Drop the pictures and repeat the remaining data exactly.

(Stored data entries)
#####
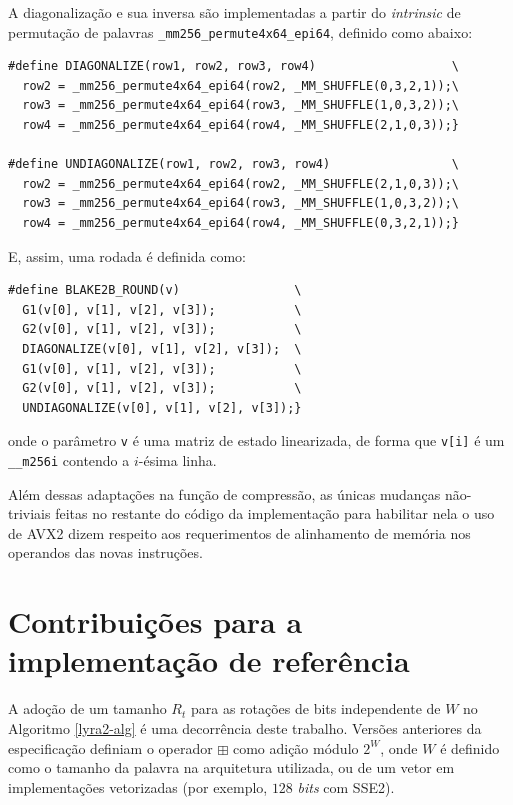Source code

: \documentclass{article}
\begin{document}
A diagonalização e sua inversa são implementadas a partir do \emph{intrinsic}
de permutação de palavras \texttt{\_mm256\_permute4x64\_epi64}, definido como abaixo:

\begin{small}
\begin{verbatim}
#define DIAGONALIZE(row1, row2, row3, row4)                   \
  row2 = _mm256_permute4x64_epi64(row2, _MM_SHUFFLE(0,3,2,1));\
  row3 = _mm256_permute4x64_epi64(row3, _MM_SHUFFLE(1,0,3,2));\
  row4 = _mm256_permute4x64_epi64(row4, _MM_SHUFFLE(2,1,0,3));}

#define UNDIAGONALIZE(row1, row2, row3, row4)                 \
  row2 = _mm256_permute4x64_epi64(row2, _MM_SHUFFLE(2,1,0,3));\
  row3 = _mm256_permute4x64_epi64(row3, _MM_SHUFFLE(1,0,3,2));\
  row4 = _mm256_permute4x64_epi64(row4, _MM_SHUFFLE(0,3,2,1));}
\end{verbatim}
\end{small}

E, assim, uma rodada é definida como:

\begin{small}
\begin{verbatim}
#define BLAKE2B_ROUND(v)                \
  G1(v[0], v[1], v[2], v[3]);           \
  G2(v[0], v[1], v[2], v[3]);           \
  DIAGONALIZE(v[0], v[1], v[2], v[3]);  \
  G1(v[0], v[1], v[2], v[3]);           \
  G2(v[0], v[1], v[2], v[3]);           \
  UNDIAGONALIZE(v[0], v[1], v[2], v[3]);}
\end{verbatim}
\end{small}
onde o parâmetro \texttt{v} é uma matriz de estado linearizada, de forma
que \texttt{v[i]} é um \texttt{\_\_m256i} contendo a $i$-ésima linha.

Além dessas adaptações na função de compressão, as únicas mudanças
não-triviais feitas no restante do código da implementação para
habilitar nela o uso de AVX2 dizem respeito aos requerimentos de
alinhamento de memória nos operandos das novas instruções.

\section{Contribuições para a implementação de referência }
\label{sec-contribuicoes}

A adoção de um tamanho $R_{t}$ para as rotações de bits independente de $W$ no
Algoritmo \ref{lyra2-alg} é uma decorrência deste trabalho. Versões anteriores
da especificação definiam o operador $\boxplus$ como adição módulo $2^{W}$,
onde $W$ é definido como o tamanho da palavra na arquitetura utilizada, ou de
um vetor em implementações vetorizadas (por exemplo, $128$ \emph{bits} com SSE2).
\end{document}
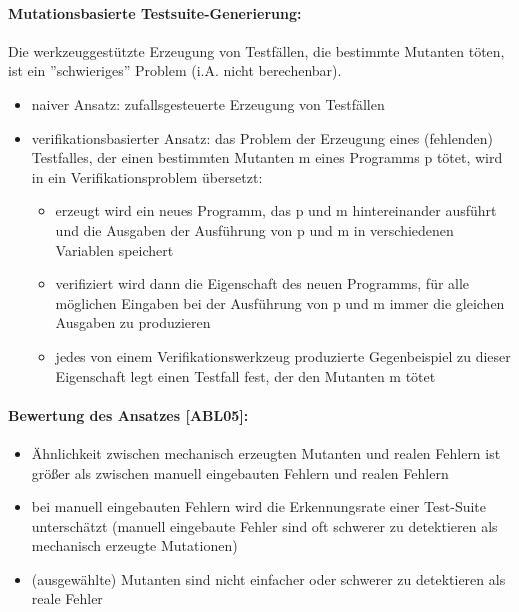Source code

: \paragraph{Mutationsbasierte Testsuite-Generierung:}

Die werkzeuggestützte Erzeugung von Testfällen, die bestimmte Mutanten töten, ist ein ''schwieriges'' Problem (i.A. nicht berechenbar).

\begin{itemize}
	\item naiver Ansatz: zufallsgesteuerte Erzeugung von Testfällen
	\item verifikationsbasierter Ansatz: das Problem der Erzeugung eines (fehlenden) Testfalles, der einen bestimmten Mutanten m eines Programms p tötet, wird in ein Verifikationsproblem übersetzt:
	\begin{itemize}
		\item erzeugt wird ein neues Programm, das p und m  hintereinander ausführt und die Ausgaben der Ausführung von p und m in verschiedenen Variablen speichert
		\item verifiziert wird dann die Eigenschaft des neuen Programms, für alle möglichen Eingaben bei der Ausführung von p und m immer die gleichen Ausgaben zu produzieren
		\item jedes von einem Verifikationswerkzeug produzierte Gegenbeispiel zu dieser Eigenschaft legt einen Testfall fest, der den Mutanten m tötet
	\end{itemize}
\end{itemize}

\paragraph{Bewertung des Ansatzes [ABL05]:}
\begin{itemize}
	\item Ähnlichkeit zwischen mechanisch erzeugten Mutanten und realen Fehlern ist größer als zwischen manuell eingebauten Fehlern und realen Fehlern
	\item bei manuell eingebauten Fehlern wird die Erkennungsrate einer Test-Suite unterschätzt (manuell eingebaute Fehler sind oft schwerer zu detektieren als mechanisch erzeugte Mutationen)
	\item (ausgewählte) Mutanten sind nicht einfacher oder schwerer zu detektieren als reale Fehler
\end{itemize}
#####
Problem solution -
Source code

: \documentclass{article}
\begin{document}
A diagonalização e sua inversa são implementadas a partir do \emph{intrinsic}
de permutação de palavras \texttt{\_mm256\_permute4x64\_epi64}, definido como abaixo:

\begin{small}
\begin{verbatim}
#define DIAGONALIZE(row1, row2, row3, row4)                   \
  row2 = _mm256_permute4x64_epi64(row2, _MM_SHUFFLE(0,3,2,1));\
  row3 = _mm256_permute4x64_epi64(row3, _MM_SHUFFLE(1,0,3,2));\
  row4 = _mm256_permute4x64_epi64(row4, _MM_SHUFFLE(2,1,0,3));}

#define UNDIAGONALIZE(row1, row2, row3, row4)                 \
  row2 = _mm256_permute4x64_epi64(row2, _MM_SHUFFLE(2,1,0,3));\
  row3 = _mm256_permute4x64_epi64(row3, _MM_SHUFFLE(1,0,3,2));\
  row4 = _mm256_permute4x64_epi64(row4, _MM_SHUFFLE(0,3,2,1));}
\end{verbatim}
\end{small}

E, assim, uma rodada é definida como:

\begin{small}
\begin{verbatim}
#define BLAKE2B_ROUND(v)                \
  G1(v[0], v[1], v[2], v[3]);           \
  G2(v[0], v[1], v[2], v[3]);           \
  DIAGONALIZE(v[0], v[1], v[2], v[3]);  \
  G1(v[0], v[1], v[2], v[3]);           \
  G2(v[0], v[1], v[2], v[3]);           \
  UNDIAGONALIZE(v[0], v[1], v[2], v[3]);}
\end{verbatim}
\end{small}
onde o parâmetro \texttt{v} é uma matriz de estado linearizada, de forma
que \texttt{v[i]} é um \texttt{\_\_m256i} contendo a $i$-ésima linha.

Além dessas adaptações na função de compressão, as únicas mudanças
não-triviais feitas no restante do código da implementação para
habilitar nela o uso de AVX2 dizem respeito aos requerimentos de
alinhamento de memória nos operandos das novas instruções.

\section{Contribuições para a implementação de referência }
\label{sec-contribuicoes}

A adoção de um tamanho $R_{t}$ para as rotações de bits independente de $W$ no
Algoritmo \ref{lyra2-alg} é uma decorrência deste trabalho. Versões anteriores
da especificação definiam o operador $\boxplus$ como adição módulo $2^{W}$,
onde $W$ é definido como o tamanho da palavra na arquitetura utilizada, ou de
um vetor em implementações vetorizadas (por exemplo, $128$ \emph{bits} com SSE2).
\end{document}
Source code

: \paragraph{Mutationsbasierte Testsuite-Generierung:}

Die werkzeuggestützte Erzeugung von Testfällen, die bestimmte Mutanten töten, ist ein ''schwieriges'' Problem (i.A. nicht berechenbar).

\begin{itemize}
	\item naiver Ansatz: zufallsgesteuerte Erzeugung von Testfällen
	\item verifikationsbasierter Ansatz: das Problem der Erzeugung eines (fehlenden) Testfalles, der einen bestimmten Mutanten m eines Programms p tötet, wird in ein Verifikationsproblem übersetzt:
	\begin{itemize}
		\item erzeugt wird ein neues Programm, das p und m  hintereinander ausführt und die Ausgaben der Ausführung von p und m in verschiedenen Variablen speichert
		\item verifiziert wird dann die Eigenschaft des neuen Programms, für alle möglichen Eingaben bei der Ausführung von p und m immer die gleichen Ausgaben zu produzieren
		\item jedes von einem Verifikationswerkzeug produzierte Gegenbeispiel zu dieser Eigenschaft legt einen Testfall fest, der den Mutanten m tötet
	\end{itemize}
\end{itemize}

\paragraph{Bewertung des Ansatzes [ABL05]:}
\begin{itemize}
	\item Ähnlichkeit zwischen mechanisch erzeugten Mutanten und realen Fehlern ist größer als zwischen manuell eingebauten Fehlern und realen Fehlern
	\item bei manuell eingebauten Fehlern wird die Erkennungsrate einer Test-Suite unterschätzt (manuell eingebaute Fehler sind oft schwerer zu detektieren als mechanisch erzeugte Mutationen)
	\item (ausgewählte) Mutanten sind nicht einfacher oder schwerer zu detektieren als reale Fehler
\end{itemize}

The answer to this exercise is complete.